- Skanska plans to use 3D printed concrete in its work on HS2, a high-speed rail system reported to cost up to $ 147 billion, under construction in the UK
- The joint venture between Skanska, UK construction company Costain and Austrian construction company Strabag will use a technology called “Printfrastructure” which prints concrete structures on site rather than shipping them in prefabricated panels or mixing and pouring them on site.
- The machine is also capable of entering confined spaces, eliminating the cost of sending people to do the same job. Proof-of-concept studies are slated to begin next spring, according to one Press release HS2.
HS2 officials estimate that this approach of printing the concrete with an internal grid structure can reduce the amount of concrete needed on the proposed 330-mile line, which can cut CO2 emissions by nearly 50% . The train is expected finish his first phase, a line from London to Birmingham, until 2026.
HS2 plans to avoid disrupting public transport that could potentially be impacted by construction, and claims the technology can be deployed alongside busy railways. With one machine doing the work, trains and shuttles could go on uninterrupted, while human building would require either night work or railroad shutdown.
3D printing has taken the world by storm over the past decade and made significant advances in construction. According to a Market analysis July According to Grandview Research, the market is projected to have an average annual growth rate of 91.7% through 2028.
Reducing costs and emissions are some of the great benefits companies consider when considering using 3D printing. Corresponding Construction technology blog Autodesk, 3D printing can enable contractors to work quickly and efficiently. Capable of printing a home in days, the technology reduces manpower and environmental impact from robotic automation and only uses the materials necessary for the job.

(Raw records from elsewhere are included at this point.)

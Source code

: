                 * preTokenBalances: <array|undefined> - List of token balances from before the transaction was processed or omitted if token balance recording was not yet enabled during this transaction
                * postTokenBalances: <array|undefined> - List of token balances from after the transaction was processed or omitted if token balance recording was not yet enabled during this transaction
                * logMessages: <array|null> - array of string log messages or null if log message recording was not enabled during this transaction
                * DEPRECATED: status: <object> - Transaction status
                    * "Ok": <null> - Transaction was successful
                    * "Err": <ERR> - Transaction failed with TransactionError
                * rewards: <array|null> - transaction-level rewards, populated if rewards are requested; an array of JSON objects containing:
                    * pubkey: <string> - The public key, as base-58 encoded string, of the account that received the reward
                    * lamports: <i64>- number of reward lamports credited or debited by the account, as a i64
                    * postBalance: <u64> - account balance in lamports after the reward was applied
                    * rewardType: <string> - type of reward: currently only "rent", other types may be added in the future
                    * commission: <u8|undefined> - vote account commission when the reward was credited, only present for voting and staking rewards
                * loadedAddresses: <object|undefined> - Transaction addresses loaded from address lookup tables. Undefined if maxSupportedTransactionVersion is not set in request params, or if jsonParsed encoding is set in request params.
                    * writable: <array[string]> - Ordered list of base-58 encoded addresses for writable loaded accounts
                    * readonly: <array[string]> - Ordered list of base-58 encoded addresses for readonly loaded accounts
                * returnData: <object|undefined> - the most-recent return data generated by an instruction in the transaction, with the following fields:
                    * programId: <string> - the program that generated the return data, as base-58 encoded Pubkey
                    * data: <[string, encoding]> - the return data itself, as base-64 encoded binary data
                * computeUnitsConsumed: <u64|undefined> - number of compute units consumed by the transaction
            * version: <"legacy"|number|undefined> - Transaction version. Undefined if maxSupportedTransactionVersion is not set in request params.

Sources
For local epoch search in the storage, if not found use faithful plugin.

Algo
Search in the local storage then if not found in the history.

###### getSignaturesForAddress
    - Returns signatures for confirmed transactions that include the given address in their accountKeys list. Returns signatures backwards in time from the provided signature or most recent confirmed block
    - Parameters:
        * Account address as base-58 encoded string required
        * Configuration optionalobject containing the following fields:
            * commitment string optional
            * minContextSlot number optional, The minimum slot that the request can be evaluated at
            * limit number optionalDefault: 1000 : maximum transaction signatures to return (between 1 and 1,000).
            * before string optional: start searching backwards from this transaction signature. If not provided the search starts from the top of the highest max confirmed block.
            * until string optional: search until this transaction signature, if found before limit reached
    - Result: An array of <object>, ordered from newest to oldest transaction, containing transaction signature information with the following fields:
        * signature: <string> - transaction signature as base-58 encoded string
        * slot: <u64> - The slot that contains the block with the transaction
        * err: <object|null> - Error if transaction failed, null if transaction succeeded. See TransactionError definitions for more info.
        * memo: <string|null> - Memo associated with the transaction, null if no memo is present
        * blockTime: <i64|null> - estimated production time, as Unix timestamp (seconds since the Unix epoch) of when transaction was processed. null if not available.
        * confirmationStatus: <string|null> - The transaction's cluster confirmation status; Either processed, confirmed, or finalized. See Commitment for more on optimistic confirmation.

In 2019, for example, the New York-based 3D printing company S-Squared 3D Printers claims to have built a 500 square meter house made of concrete in just 12 hours.
“It is important that we give technologies like printfrastructure the opportunity to flourish as it gives the industry the ability to fundamentally change the way projects are implemented,” said Andrew Duck, the temporary work manager of the joint venture, in the HS2 press release.